A Summary of the 2025 Nobel Prizes in chemistry, physics and medicine and the science behind them
By NAREN KRISHNA JEGAN— science@theaggie.org
Recently, the Royal Swedish Academy of Sciences announced the 2025 Nobel prize in physics, chemistry and medicine. From sugar-sized cubes that could trap water from the driest of deserts to uncovering the way our immune system fights off diseases like cancer, here is an explanation of the winners’ groundbreaking work.
Chemistry:
The 2025 Nobel Prize in Chemistry was awarded to Richard Robson, Susumu Kitagawa and Omar Yaghi “for the development of metal–organic frameworks.” A metal-organic framework (MOF) is a hyperporous material that is made by linking metal ions or clusters with organic molecules to form ordered, 3D networks. UC Davis Professor Ambarish Kulkarni and Ph.D. student Sudheesh Kumar Ethirajan actively study MOFs at UC Davis, sharing the importance of this work.
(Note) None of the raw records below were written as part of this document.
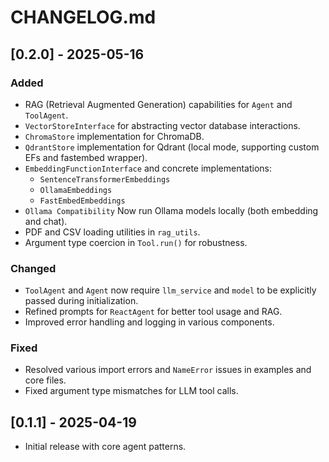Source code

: # CHANGELOG.md

## [0.2.0] - 2025-05-16
### Added
- RAG (Retrieval Augmented Generation) capabilities for `Agent` and `ToolAgent`.
- `VectorStoreInterface` for abstracting vector database interactions.
- `ChromaStore` implementation for ChromaDB.
- `QdrantStore` implementation for Qdrant (local mode, supporting custom EFs and fastembed wrapper).
- `EmbeddingFunctionInterface` and concrete implementations:
    - `SentenceTransformerEmbeddings`
    - `OllamaEmbeddings`
    - `FastEmbedEmbeddings`
- `Ollama Compatibility` Now run Ollama models locally (both embedding and chat).
- PDF and CSV loading utilities in `rag_utils`.
- Argument type coercion in `Tool.run()` for robustness.

### Changed
- `ToolAgent` and `Agent` now require `llm_service` and `model` to be explicitly passed during initialization.
- Refined prompts for `ReactAgent` for better tool usage and RAG.
- Improved error handling and logging in various components.

### Fixed
- Resolved various import errors and `NameError` issues in examples and core files.
- Fixed argument type mismatches for LLM tool calls.

## [0.1.1] - 2025-04-19
- Initial release with core agent patterns.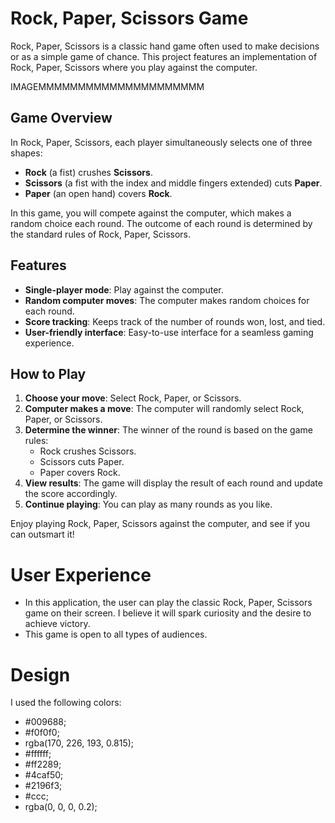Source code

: # Rock, Paper, Scissors Game

Rock, Paper, Scissors is a classic hand game often used to make decisions or as a simple game of chance. This project features an implementation of Rock, Paper, Scissors where you play against the computer.

IMAGEMMMMMMMMMMMMMMMMMMMMM




## Game Overview

In Rock, Paper, Scissors, each player simultaneously selects one of three shapes:
- **Rock** (a fist) crushes **Scissors**.
- **Scissors** (a fist with the index and middle fingers extended) cuts **Paper**.
- **Paper** (an open hand) covers **Rock**.

In this game, you will compete against the computer, which makes a random choice each round. The outcome of each round is determined by the standard rules of Rock, Paper, Scissors.

## Features

- **Single-player mode**: Play against the computer.
- **Random computer moves**: The computer makes random choices for each round.
- **Score tracking**: Keeps track of the number of rounds won, lost, and tied.
- **User-friendly interface**: Easy-to-use interface for a seamless gaming experience.

## How to Play

1. **Choose your move**: Select Rock, Paper, or Scissors.
2. **Computer makes a move**: The computer will randomly select Rock, Paper, or Scissors.
3. **Determine the winner**: The winner of the round is based on the game rules:
   - Rock crushes Scissors.
   - Scissors cuts Paper.
   - Paper covers Rock.
4. **View results**: The game will display the result of each round and update the score accordingly.
5. **Continue playing**: You can play as many rounds as you like.

Enjoy playing Rock, Paper, Scissors against the computer, and see if you can outsmart it!

# User Experience

- In this application, the user can play the classic Rock, Paper, Scissors game on their screen. I believe it will spark curiosity and the desire to achieve victory.
- This game is open to all types of audiences.

# Design

I used the following colors:

- #009688;
- #f0f0f0;
- rgba(170, 226, 193, 0.815);
- #ffffff;
- #ff2289;
- #4caf50;
- #2196f3;
- #ccc;
- rgba(0, 0, 0, 0.2);














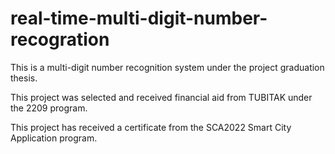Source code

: # real-time-multi-digit-number-recogration
This is a multi-digit number recognition system under the project graduation thesis.

This project was selected and received financial aid from TUBITAK under the 2209 program.

This project has received a certificate from the SCA2022 Smart City Application program.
“The most fascinating aspect of MOFs and why it deserved a Nobel Prize (despite no large scale industrial uses yet), is the fact that this discovery bridges the distinction between a molecule and a crystal,” Kulkarni said. “By showing that porous solids could be engineered and put together much like Lego, Omar Yaghi opened up entirely new dimensions in synthetic organic and inorganic chemistry.”
Although Yaghi remains one of the most recognizable chemists for the coining of the term “metal-organic framework” and for the creation of MOF-5 — the first stable, permanently porous MOF — this work goes far beyond him.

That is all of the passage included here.